The Brazilian manufacturer earlier this month said a decision needs to be made by August on whether to close Harbin Embraer, which currently assembles ERJ-145s, or transition to E-190s. Embraer CEO Frederico Curado tells ATI "the ball is pretty much in their court", referring to the Chinese government.

The Chinese government owns AVIC, which has a 49% stake in Harbin Embraer. Government approval is also required for any new aerospace project.

"We presented the project," Curado said during a recent interview at Embraer's Sao Jose dos Campos headquarters. "[So far] there's no reaction. They are just evaluating it. We are just waiting."

Curado says Harbin Embraer's last ERJ-145 is now scheduled to be completed in the second quarter of 2011. He says a decision needs to be made "within the next few months" on whether to close Harbin Embraer or use the factory for a new product given the lead times required to prepare for the latter.

"We clearly have to make a decision to go with another product or if we don't I think it's very unlikely there will be further orders for the 145, therefore we may be forced to wind down industrial activities," Curado explains.

He estimates it would take 12 to 18 months to have an E-190 assembly line "up and running" at Harbin. As a result, even if the Chinese government approves the E-Jet project, there would be a gap between the end of the ERJ-145 line and the start of the E-Jet line.

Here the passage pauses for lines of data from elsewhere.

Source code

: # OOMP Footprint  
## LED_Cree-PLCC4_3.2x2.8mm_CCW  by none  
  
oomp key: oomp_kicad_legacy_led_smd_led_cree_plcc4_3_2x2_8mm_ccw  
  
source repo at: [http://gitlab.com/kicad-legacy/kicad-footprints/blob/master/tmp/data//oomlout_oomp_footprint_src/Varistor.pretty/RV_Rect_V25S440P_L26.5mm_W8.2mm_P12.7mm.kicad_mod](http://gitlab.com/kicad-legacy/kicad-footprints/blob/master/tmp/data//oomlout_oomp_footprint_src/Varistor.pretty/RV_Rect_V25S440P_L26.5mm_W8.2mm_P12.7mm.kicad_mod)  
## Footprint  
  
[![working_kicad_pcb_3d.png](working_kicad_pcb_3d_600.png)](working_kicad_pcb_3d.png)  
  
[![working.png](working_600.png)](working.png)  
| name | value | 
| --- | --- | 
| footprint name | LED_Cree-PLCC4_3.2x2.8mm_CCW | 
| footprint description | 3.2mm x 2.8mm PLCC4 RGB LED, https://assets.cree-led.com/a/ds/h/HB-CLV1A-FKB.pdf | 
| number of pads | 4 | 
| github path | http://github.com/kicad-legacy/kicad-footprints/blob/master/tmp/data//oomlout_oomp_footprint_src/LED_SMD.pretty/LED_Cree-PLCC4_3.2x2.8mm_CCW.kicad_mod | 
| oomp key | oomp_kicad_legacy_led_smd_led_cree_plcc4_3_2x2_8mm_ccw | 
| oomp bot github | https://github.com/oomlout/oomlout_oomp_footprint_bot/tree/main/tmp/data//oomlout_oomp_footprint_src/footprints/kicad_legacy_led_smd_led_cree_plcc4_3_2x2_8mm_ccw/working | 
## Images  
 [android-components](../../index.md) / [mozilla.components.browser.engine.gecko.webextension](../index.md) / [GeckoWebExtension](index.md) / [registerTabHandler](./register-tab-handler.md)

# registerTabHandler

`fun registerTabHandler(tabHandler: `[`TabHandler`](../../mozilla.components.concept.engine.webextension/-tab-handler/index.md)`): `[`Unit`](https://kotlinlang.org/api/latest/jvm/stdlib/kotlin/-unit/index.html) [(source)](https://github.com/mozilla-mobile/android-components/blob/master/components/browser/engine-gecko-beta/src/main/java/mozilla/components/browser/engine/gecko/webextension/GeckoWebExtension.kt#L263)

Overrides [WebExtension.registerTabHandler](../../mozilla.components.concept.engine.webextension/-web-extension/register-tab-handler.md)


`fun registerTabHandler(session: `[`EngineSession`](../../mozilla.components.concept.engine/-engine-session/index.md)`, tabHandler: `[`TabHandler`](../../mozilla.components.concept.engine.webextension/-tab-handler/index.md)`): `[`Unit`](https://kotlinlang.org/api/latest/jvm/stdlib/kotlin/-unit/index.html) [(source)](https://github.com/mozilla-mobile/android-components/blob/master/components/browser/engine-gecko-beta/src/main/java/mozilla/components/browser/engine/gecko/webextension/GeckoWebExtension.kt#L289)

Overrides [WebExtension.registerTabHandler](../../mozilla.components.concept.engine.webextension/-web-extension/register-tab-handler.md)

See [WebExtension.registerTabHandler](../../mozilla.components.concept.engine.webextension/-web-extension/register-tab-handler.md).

Curado says "a little hiatus" would be "fine" but stresses: "What we won't do is sit and wait for years. That we can't do. It's unacceptable business."

He says the Chinese government and AVIC are well aware that a decision needs to be made sooner rather than later because AVIC has seats on Harbin Embraer's board. "They know we don't have much time. Lead times are lead times. If we are to invest in new equipment, tooling etc for the E-190 we need to decide not very long from now," Curado says.

He adds: "Both sides know we don't have much time. The hard date is the construction of the last 145 which is roughly a year from today."

Curado says there are no other options for Harbin Embraer except to assemble E-Jets. There is not enough of a market in Asia to justify assembling corporate jets at Harbin and the facility lacks the machines required to produce aircraft components. Curado says aircraft components are now produced "across the street" in Harbin at a fully-owned AVIC facility, and if Harbin Embraer closes there will be no impact on any of the AVIC subsidiaries which supply Embraer in Brazil.

Curado says Harbin could theoretically assemble all four members of the E-Jet family and "we haven't come to a final partnership discussion on" whether to go with the E-190/195 and/or the E-170/175. But Curado says the E-190/195 is a "more likely" option than the E-170/175, pointing out Embraer is planning to deliver this year more than 12 E-190s to Chinese carriers.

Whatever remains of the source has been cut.